If you’re like most people, you’ve never heard of neurofibromatosis (NF). Neither had JoAnne Pastel and Bill Dunlap, of Wayzata, until their 5-month-old daughter, Jacqueline, was diagnosed with the tumor-causing disorder, for which there is no known cure.
Although NF is more common than type 1 diabetes, patients can find treatment at only four U.S. clinics. Thankfully for Jacqueline and her family, two national NF leaders—pediatric hematologist-oncologist Chris Moertel, M.D., and cancer geneticist David Largaespada, Ph.D.—work at the University of Minnesota. Together they lead the Minnesota Neurofibromatosis Clinic Without Walls and are working on three government-sponsored research projects studying NF-related cancer and scoliosis.
“Neurofibromatoses are associated with brain and nervous system tumors, learning disability, deafness, cataracts, blindness, and bone-growth disorders,” says Moertel. NF research, he says, could help the 100,000 Americans affected by NF, as well as an additional 65 million who have cancer and 35 million with learning disabilities.
Following Jacqueline’s diagnosis, Moertel helped to calm her parents’ fears at an annual University-sponsored NF symposium. “After talking with Dr. Moertel, I felt like a ton of bricks had been lifted off our shoulders,” says JoAnne.
Today Jacqueline’s parents bring the now 2-year-old—“an outgoing social butterfly”—to be seen by Moertel and his team of specialists, who monitor her tumors.
The family also has visited Largaespada’s lab to see his research firsthand. “I feel like they’re going to come up with something to slow down the tumors,” JoAnne says.
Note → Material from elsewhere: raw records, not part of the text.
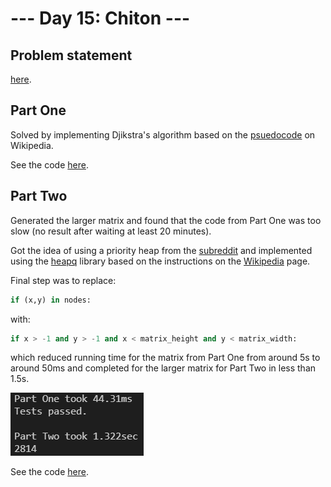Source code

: # --- Day 15: Chiton ---

## Problem statement

[here](https://adventofcode.com/2021/day/15).

## Part One

Solved by implementing Djikstra's algorithm based on the [psuedocode](https://en.wikipedia.org/wiki/Dijkstra%27s_algorithm#Pseudocode) on Wikipedia.

See the code [here](solution-part-one.py).

## Part Two

Generated the larger matrix and found that the code from Part One was too slow (no result after waiting at least 20 minutes).

Got the idea of using a priority heap from the [subreddit](https://www.reddit.com/r/adventofcode/comments/rgqzt5/2021_day_15_solutions/) and implemented using the [heapq](https://docs.python.org/3/library/heapq.html) library based on the instructions on the [Wikipedia](https://en.wikipedia.org/wiki/Dijkstra's_algorithm#Using_a_priority_queue) page.

Final step was to replace:

```python
if (x,y) in nodes:
```

with:

```python
if x > -1 and y > -1 and x < matrix_height and y < matrix_width:
```

which reduced running time for the matrix from Part One from around 5s to around 50ms and completed for the larger matrix for Part Two in less than 1.5s.

<img src="time.png"></img>

See the code [here](solution-part-two.py).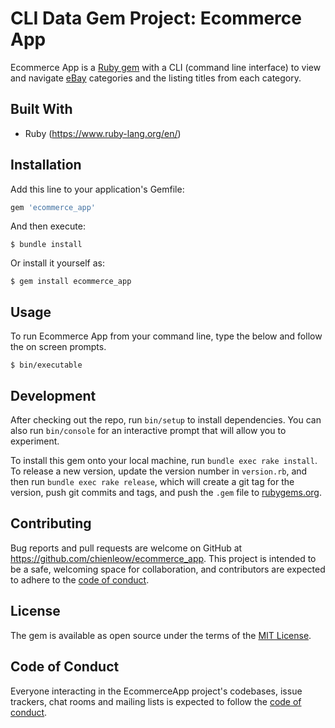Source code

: # CLI Data Gem Project: Ecommerce App

Ecommerce App is a [Ruby gem](https://guides.rubygems.org/what-is-a-gem/) with a CLI (command line interface) to view and navigate [eBay](https://www.ebay.com/) categories and the listing titles from each category.

## Built With
- Ruby (https://www.ruby-lang.org/en/)

## Installation

Add this line to your application's Gemfile:

```ruby
gem 'ecommerce_app'
```

And then execute:

    $ bundle install

Or install it yourself as:

    $ gem install ecommerce_app

## Usage

To run Ecommerce App from your command line, type the below and follow the on screen prompts.

    $ bin/executable
    

## Development

After checking out the repo, run `bin/setup` to install dependencies. You can also run `bin/console` for an interactive prompt that will allow you to experiment.

To install this gem onto your local machine, run `bundle exec rake install`. To release a new version, update the version number in `version.rb`, and then run `bundle exec rake release`, which will create a git tag for the version, push git commits and tags, and push the `.gem` file to [rubygems.org](https://rubygems.org).

## Contributing

Bug reports and pull requests are welcome on GitHub at https://github.com/chienleow/ecommerce_app. This project is intended to be a safe, welcoming space for collaboration, and contributors are expected to adhere to the [code of conduct](https://github.com/[USERNAME]/ecommerce_app/blob/master/CODE_OF_CONDUCT.md).


## License

The gem is available as open source under the terms of the [MIT License](https://opensource.org/licenses/MIT).

## Code of Conduct

Everyone interacting in the EcommerceApp project's codebases, issue trackers, chat rooms and mailing lists is expected to follow the [code of conduct](https://github.com/[USERNAME]/ecommerce_app/blob/master/CODE_OF_CONDUCT.md).
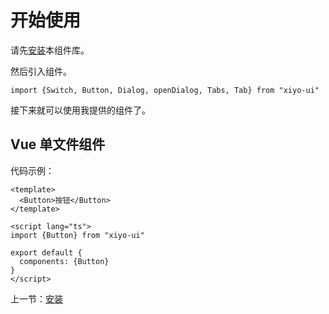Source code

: # 开始使用

请先[安装](#/doc/install)本组件库。

然后引入组件。

```
import {Switch, Button, Dialog, openDialog, Tabs, Tab} from "xiyo-ui"
```

接下来就可以使用我提供的组件了。

## Vue 单文件组件

代码示例：

```
<template>
  <Button>按钮</Button>
</template>

<script lang="ts">
import {Button} from "xiyo-ui"

export default {
  components: {Button}
}
</script>
```

上一节：[安装](#/doc/install)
Meanwhile, she is doing what she can, too. She is working to build awareness of the disorder, even adding “Nina,” a character with NF, to her line of children’s books called Bur Bur and Friends®.
“We want to help them as much as we can,” she says of the team at University of Minnesota Amplatz Children’s Hospital. “They know us. They know their patients. They truly care.”